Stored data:

- - - - - - -

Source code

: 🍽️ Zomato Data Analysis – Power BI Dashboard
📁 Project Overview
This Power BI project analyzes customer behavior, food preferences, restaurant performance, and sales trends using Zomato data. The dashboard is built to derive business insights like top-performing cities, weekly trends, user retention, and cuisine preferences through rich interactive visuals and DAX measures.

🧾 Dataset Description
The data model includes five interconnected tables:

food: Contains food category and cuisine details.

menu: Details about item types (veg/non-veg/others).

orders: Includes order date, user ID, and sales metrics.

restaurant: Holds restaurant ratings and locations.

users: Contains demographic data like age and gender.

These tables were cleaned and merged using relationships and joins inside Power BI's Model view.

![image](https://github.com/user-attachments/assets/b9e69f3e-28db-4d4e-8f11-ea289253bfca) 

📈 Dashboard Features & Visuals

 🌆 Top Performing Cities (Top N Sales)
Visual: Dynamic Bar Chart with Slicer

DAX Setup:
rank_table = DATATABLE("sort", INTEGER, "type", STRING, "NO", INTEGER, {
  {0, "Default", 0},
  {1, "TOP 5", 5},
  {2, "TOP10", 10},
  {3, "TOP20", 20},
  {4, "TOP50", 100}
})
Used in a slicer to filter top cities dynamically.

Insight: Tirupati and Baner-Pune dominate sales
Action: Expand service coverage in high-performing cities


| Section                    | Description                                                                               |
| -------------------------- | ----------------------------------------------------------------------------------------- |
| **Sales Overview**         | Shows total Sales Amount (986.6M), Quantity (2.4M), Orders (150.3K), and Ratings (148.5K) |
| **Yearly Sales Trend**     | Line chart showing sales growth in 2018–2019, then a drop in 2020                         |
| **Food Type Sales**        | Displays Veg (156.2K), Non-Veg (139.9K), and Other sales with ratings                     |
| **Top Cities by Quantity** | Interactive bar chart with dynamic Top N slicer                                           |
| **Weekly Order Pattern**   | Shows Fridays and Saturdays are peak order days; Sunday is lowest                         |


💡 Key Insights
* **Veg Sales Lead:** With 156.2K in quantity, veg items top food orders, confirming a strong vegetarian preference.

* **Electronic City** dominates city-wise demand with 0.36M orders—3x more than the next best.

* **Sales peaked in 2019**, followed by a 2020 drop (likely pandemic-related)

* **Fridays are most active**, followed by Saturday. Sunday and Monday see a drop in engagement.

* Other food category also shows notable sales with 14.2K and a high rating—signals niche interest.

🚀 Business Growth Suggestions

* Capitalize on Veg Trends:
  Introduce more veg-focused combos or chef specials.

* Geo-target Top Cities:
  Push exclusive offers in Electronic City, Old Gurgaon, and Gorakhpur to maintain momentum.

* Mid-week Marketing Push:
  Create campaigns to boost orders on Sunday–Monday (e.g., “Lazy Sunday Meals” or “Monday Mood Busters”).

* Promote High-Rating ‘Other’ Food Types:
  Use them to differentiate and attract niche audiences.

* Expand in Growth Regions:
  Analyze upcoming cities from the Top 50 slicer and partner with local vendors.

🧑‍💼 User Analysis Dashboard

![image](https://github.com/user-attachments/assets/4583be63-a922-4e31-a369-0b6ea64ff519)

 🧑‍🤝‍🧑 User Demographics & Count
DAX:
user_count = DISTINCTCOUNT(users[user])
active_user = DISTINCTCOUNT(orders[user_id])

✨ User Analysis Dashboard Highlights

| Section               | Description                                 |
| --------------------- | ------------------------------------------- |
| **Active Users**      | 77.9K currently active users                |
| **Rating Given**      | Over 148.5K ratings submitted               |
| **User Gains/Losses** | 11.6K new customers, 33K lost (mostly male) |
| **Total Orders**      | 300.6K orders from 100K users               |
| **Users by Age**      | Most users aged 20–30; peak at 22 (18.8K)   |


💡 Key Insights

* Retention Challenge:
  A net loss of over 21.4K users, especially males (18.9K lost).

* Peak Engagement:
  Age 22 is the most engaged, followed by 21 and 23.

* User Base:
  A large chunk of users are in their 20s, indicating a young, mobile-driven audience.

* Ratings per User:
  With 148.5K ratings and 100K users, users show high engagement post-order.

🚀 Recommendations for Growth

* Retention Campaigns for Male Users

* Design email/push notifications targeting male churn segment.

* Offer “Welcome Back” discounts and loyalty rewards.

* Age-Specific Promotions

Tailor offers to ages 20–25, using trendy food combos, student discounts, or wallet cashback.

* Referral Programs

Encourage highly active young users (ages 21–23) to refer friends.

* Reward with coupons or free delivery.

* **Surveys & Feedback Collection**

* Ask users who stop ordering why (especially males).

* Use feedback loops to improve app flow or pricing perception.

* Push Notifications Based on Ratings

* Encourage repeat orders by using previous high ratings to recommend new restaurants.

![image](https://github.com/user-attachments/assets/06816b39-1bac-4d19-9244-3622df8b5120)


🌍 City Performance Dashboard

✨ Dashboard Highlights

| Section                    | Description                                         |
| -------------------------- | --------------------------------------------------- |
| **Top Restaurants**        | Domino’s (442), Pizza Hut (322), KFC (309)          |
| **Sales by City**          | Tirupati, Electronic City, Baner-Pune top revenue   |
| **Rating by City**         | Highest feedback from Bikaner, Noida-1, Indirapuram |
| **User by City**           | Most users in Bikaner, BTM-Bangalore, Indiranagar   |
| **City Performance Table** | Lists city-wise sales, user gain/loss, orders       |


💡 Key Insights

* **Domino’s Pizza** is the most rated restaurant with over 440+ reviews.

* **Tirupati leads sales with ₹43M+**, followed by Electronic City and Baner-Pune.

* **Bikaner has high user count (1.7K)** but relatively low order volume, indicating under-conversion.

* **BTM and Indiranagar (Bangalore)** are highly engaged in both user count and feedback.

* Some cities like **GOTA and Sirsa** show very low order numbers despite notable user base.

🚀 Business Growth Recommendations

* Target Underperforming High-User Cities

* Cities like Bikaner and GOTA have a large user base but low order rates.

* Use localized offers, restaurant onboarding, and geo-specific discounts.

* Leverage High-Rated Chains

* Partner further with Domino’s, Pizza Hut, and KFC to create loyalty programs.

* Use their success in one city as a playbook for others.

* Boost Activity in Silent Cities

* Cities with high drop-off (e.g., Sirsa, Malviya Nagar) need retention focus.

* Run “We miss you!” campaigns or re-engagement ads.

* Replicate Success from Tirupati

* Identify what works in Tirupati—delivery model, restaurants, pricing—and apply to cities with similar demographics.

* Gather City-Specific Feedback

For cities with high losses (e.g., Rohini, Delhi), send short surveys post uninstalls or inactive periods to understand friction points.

- - - - - - -

*The task*
Which lines in the data above hold the string "drop"? Return each of them.

*Answer for this exercise*
| **Yearly Sales Trend**     | Line chart showing sales growth in 2018–2019, then a drop in 2020                         |
* **Sales peaked in 2019**, followed by a 2020 drop (likely pandemic-related)
* **Fridays are most active**, followed by Saturday. Sunday and Monday see a drop in engagement.
* Cities with high drop-off (e.g., Sirsa, Malviya Nagar) need retention focus.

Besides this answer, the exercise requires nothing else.